» **Information given**:
^^^^
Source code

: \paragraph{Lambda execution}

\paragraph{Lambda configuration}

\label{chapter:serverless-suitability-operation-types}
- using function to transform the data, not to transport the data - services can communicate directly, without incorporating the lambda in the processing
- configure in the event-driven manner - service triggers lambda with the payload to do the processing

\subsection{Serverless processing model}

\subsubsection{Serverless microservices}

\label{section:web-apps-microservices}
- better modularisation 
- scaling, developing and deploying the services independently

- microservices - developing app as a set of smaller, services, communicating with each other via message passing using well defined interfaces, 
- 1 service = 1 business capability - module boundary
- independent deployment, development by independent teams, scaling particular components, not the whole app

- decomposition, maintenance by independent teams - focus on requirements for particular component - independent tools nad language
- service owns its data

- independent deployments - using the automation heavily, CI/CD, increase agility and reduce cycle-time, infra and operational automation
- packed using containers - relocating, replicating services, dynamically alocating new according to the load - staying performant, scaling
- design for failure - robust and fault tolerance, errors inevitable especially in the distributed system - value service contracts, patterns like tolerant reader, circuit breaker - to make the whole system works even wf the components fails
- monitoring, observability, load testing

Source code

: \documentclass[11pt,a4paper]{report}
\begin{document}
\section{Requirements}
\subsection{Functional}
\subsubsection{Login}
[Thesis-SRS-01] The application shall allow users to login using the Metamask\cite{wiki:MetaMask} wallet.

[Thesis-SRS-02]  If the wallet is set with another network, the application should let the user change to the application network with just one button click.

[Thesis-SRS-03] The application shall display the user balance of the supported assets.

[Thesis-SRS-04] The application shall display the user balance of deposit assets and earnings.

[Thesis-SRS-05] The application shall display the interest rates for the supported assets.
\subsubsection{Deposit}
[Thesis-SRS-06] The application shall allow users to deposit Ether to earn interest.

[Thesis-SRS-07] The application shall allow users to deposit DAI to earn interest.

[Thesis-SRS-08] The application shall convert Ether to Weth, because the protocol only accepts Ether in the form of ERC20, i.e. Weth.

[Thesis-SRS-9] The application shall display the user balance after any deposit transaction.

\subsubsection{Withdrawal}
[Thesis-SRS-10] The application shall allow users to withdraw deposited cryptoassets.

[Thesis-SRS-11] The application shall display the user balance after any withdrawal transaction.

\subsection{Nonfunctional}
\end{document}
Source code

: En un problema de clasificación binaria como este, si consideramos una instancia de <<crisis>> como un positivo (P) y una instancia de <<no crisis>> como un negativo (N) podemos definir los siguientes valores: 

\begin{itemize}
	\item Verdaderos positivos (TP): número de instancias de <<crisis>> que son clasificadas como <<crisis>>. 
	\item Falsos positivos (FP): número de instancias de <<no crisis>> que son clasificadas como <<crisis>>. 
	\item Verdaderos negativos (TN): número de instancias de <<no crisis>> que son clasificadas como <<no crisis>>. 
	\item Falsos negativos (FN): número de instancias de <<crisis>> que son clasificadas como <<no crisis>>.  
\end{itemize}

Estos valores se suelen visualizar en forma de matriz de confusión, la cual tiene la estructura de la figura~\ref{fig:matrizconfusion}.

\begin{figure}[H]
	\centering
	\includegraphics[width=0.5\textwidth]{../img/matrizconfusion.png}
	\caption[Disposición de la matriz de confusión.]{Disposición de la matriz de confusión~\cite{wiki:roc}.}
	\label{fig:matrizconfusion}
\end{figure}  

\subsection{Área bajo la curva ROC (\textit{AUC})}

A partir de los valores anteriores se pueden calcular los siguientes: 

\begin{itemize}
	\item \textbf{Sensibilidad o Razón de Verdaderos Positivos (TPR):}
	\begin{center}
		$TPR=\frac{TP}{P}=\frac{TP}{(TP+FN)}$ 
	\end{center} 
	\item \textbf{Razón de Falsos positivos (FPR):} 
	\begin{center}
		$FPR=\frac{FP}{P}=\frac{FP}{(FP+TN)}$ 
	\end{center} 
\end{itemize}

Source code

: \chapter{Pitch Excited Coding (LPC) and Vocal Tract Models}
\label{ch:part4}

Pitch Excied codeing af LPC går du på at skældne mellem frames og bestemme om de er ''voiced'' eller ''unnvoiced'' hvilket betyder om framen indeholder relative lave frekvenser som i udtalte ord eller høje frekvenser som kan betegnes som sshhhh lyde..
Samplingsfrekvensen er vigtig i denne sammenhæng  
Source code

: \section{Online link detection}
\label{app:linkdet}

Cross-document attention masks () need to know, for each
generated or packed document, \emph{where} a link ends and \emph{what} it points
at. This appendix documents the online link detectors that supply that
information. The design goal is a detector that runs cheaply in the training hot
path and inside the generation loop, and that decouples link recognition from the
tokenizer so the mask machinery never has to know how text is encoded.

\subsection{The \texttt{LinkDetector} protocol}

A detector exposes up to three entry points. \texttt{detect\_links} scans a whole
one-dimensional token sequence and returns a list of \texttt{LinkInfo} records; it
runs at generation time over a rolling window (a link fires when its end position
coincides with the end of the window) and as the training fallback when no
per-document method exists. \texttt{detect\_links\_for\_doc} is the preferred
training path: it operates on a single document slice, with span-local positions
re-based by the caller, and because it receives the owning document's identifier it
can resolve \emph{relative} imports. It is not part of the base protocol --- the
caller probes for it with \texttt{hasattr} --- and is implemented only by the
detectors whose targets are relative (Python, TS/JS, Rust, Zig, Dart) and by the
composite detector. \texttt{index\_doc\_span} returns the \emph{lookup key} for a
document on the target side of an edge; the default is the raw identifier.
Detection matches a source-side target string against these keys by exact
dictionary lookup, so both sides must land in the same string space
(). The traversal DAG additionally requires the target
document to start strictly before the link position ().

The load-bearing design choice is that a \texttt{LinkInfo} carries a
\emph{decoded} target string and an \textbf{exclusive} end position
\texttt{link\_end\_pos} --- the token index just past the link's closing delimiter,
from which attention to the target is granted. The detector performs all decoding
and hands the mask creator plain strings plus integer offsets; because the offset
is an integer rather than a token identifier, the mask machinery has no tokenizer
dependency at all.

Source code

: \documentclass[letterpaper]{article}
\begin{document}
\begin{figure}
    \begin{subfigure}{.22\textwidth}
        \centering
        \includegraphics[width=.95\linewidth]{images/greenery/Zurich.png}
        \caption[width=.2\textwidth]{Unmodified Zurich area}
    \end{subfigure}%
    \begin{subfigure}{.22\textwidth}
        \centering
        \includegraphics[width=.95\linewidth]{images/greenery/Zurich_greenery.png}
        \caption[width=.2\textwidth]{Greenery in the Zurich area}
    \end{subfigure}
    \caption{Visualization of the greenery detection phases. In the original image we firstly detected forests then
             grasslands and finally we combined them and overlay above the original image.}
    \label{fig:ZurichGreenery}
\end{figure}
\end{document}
^^^^
» **Exercise aim**:
Copy the data exactly as it was presented.

» **Completed exercise**:
Source code

: \paragraph{Lambda execution}

\paragraph{Lambda configuration}

\label{chapter:serverless-suitability-operation-types}
- using function to transform the data, not to transport the data - services can communicate directly, without incorporating the lambda in the processing
- configure in the event-driven manner - service triggers lambda with the payload to do the processing

\subsection{Serverless processing model}

\subsubsection{Serverless microservices}

\label{section:web-apps-microservices}
- better modularisation 
- scaling, developing and deploying the services independently

- microservices - developing app as a set of smaller, services, communicating with each other via message passing using well defined interfaces, 
- 1 service = 1 business capability - module boundary
- independent deployment, development by independent teams, scaling particular components, not the whole app

- decomposition, maintenance by independent teams - focus on requirements for particular component - independent tools nad language
- service owns its data

- independent deployments - using the automation heavily, CI/CD, increase agility and reduce cycle-time, infra and operational automation
- packed using containers - relocating, replicating services, dynamically alocating new according to the load - staying performant, scaling
- design for failure - robust and fault tolerance, errors inevitable especially in the distributed system - value service contracts, patterns like tolerant reader, circuit breaker - to make the whole system works even wf the components fails
- monitoring, observability, load testing

Source code

: \documentclass[11pt,a4paper]{report}
\begin{document}
\section{Requirements}
\subsection{Functional}
\subsubsection{Login}
[Thesis-SRS-01] The application shall allow users to login using the Metamask\cite{wiki:MetaMask} wallet.

[Thesis-SRS-02]  If the wallet is set with another network, the application should let the user change to the application network with just one button click.

[Thesis-SRS-03] The application shall display the user balance of the supported assets.

[Thesis-SRS-04] The application shall display the user balance of deposit assets and earnings.

[Thesis-SRS-05] The application shall display the interest rates for the supported assets.
\subsubsection{Deposit}
[Thesis-SRS-06] The application shall allow users to deposit Ether to earn interest.

[Thesis-SRS-07] The application shall allow users to deposit DAI to earn interest.

[Thesis-SRS-08] The application shall convert Ether to Weth, because the protocol only accepts Ether in the form of ERC20, i.e. Weth.

[Thesis-SRS-9] The application shall display the user balance after any deposit transaction.

\subsubsection{Withdrawal}
[Thesis-SRS-10] The application shall allow users to withdraw deposited cryptoassets.

[Thesis-SRS-11] The application shall display the user balance after any withdrawal transaction.

\subsection{Nonfunctional}
\end{document}
Source code

: En un problema de clasificación binaria como este, si consideramos una instancia de <<crisis>> como un positivo (P) y una instancia de <<no crisis>> como un negativo (N) podemos definir los siguientes valores: 

\begin{itemize}
	\item Verdaderos positivos (TP): número de instancias de <<crisis>> que son clasificadas como <<crisis>>. 
	\item Falsos positivos (FP): número de instancias de <<no crisis>> que son clasificadas como <<crisis>>. 
	\item Verdaderos negativos (TN): número de instancias de <<no crisis>> que son clasificadas como <<no crisis>>. 
	\item Falsos negativos (FN): número de instancias de <<crisis>> que son clasificadas como <<no crisis>>.  
\end{itemize}

Estos valores se suelen visualizar en forma de matriz de confusión, la cual tiene la estructura de la figura~\ref{fig:matrizconfusion}.

\begin{figure}[H]
	\centering
	\includegraphics[width=0.5\textwidth]{../img/matrizconfusion.png}
	\caption[Disposición de la matriz de confusión.]{Disposición de la matriz de confusión~\cite{wiki:roc}.}
	\label{fig:matrizconfusion}
\end{figure}  

\subsection{Área bajo la curva ROC (\textit{AUC})}

A partir de los valores anteriores se pueden calcular los siguientes: 

\begin{itemize}
	\item \textbf{Sensibilidad o Razón de Verdaderos Positivos (TPR):}
	\begin{center}
		$TPR=\frac{TP}{P}=\frac{TP}{(TP+FN)}$ 
	\end{center} 
	\item \textbf{Razón de Falsos positivos (FPR):} 
	\begin{center}
		$FPR=\frac{FP}{P}=\frac{FP}{(FP+TN)}$ 
	\end{center} 
\end{itemize}

Source code

: \chapter{Pitch Excited Coding (LPC) and Vocal Tract Models}
\label{ch:part4}

Pitch Excied codeing af LPC går du på at skældne mellem frames og bestemme om de er ''voiced'' eller ''unnvoiced'' hvilket betyder om framen indeholder relative lave frekvenser som i udtalte ord eller høje frekvenser som kan betegnes som sshhhh lyde..
Samplingsfrekvensen er vigtig i denne sammenhæng  
Source code

: \section{Online link detection}
\label{app:linkdet}

Cross-document attention masks () need to know, for each
generated or packed document, \emph{where} a link ends and \emph{what} it points
at. This appendix documents the online link detectors that supply that
information. The design goal is a detector that runs cheaply in the training hot
path and inside the generation loop, and that decouples link recognition from the
tokenizer so the mask machinery never has to know how text is encoded.

\subsection{The \texttt{LinkDetector} protocol}

A detector exposes up to three entry points. \texttt{detect\_links} scans a whole
one-dimensional token sequence and returns a list of \texttt{LinkInfo} records; it
runs at generation time over a rolling window (a link fires when its end position
coincides with the end of the window) and as the training fallback when no
per-document method exists. \texttt{detect\_links\_for\_doc} is the preferred
training path: it operates on a single document slice, with span-local positions
re-based by the caller, and because it receives the owning document's identifier it
can resolve \emph{relative} imports. It is not part of the base protocol --- the
caller probes for it with \texttt{hasattr} --- and is implemented only by the
detectors whose targets are relative (Python, TS/JS, Rust, Zig, Dart) and by the
composite detector. \texttt{index\_doc\_span} returns the \emph{lookup key} for a
document on the target side of an edge; the default is the raw identifier.
Detection matches a source-side target string against these keys by exact
dictionary lookup, so both sides must land in the same string space
(). The traversal DAG additionally requires the target
document to start strictly before the link position ().

The load-bearing design choice is that a \texttt{LinkInfo} carries a
\emph{decoded} target string and an \textbf{exclusive} end position
\texttt{link\_end\_pos} --- the token index just past the link's closing delimiter,
from which attention to the target is granted. The detector performs all decoding
and hands the mask creator plain strings plus integer offsets; because the offset
is an integer rather than a token identifier, the mask machinery has no tokenizer
dependency at all.

Source code

: \documentclass[letterpaper]{article}
\begin{document}
\begin{figure}
    \begin{subfigure}{.22\textwidth}
        \centering
        \includegraphics[width=.95\linewidth]{images/greenery/Zurich.png}
        \caption[width=.2\textwidth]{Unmodified Zurich area}
    \end{subfigure}%
    \begin{subfigure}{.22\textwidth}
        \centering
        \includegraphics[width=.95\linewidth]{images/greenery/Zurich_greenery.png}
        \caption[width=.2\textwidth]{Greenery in the Zurich area}
    \end{subfigure}
    \caption{Visualization of the greenery detection phases. In the original image we firstly detected forests then
             grasslands and finally we combined them and overlay above the original image.}
    \label{fig:ZurichGreenery}
\end{figure}
\end{document}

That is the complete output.